INPUT MATERIAL:
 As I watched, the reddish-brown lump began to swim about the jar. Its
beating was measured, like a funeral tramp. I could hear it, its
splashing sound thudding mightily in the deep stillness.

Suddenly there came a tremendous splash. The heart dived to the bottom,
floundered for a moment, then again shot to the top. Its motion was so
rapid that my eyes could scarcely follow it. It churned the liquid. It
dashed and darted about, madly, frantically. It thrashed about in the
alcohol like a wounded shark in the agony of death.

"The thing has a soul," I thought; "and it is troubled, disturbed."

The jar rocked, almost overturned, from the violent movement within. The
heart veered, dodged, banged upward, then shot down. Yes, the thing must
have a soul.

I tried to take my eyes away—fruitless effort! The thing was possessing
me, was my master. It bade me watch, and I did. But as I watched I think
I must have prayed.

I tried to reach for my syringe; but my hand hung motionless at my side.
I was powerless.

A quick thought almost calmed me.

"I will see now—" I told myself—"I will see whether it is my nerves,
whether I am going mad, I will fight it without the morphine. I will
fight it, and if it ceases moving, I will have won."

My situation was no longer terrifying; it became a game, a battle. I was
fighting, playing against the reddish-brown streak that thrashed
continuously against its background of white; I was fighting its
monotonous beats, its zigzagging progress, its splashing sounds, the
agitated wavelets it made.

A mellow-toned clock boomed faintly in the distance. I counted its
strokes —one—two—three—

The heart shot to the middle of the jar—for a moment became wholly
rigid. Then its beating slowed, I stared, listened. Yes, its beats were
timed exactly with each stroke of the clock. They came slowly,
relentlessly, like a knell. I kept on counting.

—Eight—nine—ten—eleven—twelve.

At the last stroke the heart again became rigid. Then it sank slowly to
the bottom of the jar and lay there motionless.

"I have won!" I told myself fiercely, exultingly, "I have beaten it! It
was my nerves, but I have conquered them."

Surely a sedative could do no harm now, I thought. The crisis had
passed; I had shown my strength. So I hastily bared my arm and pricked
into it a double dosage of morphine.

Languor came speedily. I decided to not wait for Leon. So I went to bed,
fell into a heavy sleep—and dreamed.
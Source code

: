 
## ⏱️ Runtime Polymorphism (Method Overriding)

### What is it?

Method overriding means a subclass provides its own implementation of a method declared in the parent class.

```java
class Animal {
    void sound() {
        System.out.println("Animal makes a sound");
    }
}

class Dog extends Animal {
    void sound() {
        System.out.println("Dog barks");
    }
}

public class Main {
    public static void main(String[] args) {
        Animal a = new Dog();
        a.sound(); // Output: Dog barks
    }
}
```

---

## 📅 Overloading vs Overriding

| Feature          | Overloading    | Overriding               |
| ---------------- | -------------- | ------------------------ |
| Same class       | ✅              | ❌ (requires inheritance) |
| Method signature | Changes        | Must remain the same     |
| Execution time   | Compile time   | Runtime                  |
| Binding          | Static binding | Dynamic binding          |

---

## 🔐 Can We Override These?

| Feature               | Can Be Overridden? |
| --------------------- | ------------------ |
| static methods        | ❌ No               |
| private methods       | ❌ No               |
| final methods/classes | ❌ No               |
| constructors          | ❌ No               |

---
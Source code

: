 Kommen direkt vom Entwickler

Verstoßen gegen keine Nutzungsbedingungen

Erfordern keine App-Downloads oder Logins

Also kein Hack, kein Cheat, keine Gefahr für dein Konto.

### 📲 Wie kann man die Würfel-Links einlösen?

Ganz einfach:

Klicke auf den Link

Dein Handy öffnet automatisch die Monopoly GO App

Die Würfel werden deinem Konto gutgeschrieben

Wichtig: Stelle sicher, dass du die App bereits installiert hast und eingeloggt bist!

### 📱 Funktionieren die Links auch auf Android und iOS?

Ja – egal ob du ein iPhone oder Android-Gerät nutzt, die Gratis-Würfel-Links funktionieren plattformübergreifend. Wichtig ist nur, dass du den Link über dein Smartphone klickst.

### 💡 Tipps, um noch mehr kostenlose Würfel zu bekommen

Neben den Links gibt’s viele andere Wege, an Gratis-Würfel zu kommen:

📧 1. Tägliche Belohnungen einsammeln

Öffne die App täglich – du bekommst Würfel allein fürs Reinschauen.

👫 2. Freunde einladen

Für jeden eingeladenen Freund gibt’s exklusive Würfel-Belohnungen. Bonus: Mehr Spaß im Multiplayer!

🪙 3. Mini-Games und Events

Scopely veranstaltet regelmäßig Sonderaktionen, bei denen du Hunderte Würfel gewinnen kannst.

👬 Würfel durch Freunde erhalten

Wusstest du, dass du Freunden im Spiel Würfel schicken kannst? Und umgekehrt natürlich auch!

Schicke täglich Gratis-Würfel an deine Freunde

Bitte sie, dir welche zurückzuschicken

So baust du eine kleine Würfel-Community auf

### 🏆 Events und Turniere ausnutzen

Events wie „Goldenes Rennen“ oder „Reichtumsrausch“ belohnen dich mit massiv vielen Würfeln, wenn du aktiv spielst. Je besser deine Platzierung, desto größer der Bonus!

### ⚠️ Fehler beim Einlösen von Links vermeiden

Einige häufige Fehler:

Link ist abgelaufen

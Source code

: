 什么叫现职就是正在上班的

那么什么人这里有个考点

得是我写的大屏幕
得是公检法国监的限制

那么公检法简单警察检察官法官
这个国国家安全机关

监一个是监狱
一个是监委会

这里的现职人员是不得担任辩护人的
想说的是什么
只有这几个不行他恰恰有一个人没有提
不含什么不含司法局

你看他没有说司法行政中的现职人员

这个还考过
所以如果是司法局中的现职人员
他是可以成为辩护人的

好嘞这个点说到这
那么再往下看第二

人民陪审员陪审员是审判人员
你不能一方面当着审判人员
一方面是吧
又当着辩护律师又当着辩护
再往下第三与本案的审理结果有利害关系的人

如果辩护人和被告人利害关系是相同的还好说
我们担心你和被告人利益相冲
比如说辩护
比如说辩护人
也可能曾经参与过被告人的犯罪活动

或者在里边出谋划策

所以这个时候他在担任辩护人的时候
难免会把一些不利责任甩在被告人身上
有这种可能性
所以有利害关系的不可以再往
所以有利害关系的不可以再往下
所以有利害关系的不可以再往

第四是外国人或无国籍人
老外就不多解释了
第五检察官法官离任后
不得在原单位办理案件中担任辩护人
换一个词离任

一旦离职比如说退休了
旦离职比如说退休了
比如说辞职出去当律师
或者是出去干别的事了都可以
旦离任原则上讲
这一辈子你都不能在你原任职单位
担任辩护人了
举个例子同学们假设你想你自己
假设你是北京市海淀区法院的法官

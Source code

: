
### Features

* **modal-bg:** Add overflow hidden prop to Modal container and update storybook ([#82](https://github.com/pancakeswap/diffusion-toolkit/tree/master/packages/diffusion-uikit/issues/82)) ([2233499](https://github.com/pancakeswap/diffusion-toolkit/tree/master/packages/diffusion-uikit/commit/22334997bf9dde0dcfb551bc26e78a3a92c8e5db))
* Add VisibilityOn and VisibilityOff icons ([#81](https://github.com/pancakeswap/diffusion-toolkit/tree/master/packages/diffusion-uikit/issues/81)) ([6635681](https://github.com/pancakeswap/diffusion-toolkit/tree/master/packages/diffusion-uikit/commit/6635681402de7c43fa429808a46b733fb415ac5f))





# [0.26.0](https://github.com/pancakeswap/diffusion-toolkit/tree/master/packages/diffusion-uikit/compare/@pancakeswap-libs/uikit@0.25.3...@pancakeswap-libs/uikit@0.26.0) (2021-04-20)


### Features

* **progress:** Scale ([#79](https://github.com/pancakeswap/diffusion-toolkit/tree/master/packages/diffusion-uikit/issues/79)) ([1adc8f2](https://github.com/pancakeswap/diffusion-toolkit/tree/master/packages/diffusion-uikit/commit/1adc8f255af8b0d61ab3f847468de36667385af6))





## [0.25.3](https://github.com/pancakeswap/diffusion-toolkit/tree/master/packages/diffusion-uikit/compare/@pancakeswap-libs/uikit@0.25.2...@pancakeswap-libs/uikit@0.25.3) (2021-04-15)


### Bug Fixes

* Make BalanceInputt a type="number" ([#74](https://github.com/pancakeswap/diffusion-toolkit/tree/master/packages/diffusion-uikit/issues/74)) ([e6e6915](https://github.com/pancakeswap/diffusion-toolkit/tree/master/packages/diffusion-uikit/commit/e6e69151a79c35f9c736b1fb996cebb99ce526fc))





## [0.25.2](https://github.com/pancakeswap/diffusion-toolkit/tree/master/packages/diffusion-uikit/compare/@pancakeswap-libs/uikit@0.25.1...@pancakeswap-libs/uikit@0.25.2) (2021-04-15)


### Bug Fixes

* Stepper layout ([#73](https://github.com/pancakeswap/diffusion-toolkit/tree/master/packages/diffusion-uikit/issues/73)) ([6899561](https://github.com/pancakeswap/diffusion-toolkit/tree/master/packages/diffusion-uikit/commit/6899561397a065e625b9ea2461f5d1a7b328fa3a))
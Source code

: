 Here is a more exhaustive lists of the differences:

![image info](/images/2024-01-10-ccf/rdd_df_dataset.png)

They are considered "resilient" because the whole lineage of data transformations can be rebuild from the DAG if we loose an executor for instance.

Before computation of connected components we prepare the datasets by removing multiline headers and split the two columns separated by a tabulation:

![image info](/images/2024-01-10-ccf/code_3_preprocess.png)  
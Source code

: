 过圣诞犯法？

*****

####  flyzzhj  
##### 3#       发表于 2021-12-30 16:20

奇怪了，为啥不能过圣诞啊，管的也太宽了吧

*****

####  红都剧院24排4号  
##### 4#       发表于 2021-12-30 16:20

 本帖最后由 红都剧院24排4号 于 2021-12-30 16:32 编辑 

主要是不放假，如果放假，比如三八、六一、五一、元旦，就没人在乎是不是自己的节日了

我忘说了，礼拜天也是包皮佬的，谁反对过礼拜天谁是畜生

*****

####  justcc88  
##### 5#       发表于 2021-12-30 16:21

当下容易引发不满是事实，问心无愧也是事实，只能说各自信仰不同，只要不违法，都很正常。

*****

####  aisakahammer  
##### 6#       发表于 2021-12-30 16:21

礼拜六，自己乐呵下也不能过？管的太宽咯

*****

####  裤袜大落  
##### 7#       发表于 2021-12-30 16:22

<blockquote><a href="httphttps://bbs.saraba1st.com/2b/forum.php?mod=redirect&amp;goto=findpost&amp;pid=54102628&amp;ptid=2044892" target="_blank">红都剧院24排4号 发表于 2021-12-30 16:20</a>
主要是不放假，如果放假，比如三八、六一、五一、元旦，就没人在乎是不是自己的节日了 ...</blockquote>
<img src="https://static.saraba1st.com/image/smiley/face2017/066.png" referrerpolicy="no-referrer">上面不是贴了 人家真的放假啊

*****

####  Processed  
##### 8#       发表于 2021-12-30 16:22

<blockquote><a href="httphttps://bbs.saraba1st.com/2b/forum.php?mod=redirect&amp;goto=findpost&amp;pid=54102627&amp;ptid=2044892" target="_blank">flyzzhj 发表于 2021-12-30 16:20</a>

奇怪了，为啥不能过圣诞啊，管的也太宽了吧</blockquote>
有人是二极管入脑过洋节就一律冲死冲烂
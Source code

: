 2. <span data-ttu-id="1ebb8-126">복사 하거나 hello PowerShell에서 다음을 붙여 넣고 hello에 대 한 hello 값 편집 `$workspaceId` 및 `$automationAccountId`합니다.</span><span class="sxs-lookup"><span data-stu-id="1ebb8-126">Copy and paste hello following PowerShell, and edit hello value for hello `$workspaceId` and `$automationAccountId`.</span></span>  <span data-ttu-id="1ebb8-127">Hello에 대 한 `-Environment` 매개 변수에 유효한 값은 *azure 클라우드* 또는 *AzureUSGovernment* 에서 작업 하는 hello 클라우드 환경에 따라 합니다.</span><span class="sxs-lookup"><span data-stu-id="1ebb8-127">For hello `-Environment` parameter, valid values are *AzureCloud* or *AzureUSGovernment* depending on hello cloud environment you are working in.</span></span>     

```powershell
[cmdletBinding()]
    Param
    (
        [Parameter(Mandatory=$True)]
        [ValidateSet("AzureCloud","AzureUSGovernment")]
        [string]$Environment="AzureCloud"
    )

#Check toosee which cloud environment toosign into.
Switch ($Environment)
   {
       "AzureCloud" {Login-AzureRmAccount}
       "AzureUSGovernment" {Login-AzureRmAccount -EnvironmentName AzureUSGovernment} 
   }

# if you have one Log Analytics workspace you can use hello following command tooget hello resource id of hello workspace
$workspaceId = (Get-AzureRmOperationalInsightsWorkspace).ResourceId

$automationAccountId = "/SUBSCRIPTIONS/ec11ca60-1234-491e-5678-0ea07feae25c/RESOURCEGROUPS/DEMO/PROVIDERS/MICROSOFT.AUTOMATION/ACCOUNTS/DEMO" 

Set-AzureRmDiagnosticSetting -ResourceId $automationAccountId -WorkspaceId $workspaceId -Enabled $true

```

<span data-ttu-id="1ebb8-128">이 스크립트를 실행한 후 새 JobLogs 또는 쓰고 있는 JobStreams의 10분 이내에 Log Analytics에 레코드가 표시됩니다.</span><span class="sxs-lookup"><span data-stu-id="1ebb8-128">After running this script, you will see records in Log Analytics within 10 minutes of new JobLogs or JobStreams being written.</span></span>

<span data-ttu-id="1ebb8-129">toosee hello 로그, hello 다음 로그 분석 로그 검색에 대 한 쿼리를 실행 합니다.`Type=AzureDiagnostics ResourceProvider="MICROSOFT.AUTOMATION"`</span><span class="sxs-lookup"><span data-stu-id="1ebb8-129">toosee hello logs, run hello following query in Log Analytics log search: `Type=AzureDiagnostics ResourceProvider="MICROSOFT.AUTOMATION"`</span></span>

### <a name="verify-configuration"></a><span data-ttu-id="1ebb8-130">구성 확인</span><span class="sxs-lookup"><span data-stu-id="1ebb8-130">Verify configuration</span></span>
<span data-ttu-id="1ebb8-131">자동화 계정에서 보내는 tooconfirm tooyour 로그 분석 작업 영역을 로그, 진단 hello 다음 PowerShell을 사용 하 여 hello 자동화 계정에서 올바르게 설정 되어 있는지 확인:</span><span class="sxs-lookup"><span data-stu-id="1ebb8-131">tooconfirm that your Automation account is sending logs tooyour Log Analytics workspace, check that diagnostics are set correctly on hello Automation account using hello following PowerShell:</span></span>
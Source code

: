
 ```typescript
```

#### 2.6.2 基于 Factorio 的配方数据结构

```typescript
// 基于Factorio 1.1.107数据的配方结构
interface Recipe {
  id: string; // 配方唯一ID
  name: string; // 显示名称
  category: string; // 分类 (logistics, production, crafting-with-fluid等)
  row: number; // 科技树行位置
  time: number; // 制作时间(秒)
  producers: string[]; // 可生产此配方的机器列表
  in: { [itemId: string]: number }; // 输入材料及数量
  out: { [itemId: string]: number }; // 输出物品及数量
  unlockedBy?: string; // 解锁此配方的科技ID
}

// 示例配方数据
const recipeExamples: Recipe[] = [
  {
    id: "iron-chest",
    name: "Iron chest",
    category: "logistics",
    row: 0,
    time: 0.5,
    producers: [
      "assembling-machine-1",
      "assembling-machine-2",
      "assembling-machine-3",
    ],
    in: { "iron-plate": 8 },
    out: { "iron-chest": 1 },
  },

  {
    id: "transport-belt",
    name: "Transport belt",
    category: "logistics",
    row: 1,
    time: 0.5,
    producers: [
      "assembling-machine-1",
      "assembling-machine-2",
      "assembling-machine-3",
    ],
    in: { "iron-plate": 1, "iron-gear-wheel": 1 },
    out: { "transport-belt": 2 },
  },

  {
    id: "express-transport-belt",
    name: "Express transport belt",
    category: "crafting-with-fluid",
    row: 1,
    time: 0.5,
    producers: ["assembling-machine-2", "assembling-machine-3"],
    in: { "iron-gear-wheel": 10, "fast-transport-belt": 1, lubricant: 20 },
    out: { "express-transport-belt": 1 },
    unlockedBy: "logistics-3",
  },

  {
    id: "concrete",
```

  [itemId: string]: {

YOUR TASK:
Only the lines from the first line of the records through the one containing "Suddenly there came" should be reproduced, exactly, with both of them included.

FINISHED TASK:
 As I watched, the reddish-brown lump began to swim about the jar. Its
beating was measured, like a funeral tramp. I could hear it, its
splashing sound thudding mightily in the deep stillness.

Suddenly there came a tremendous splash. The heart dived to the bottom,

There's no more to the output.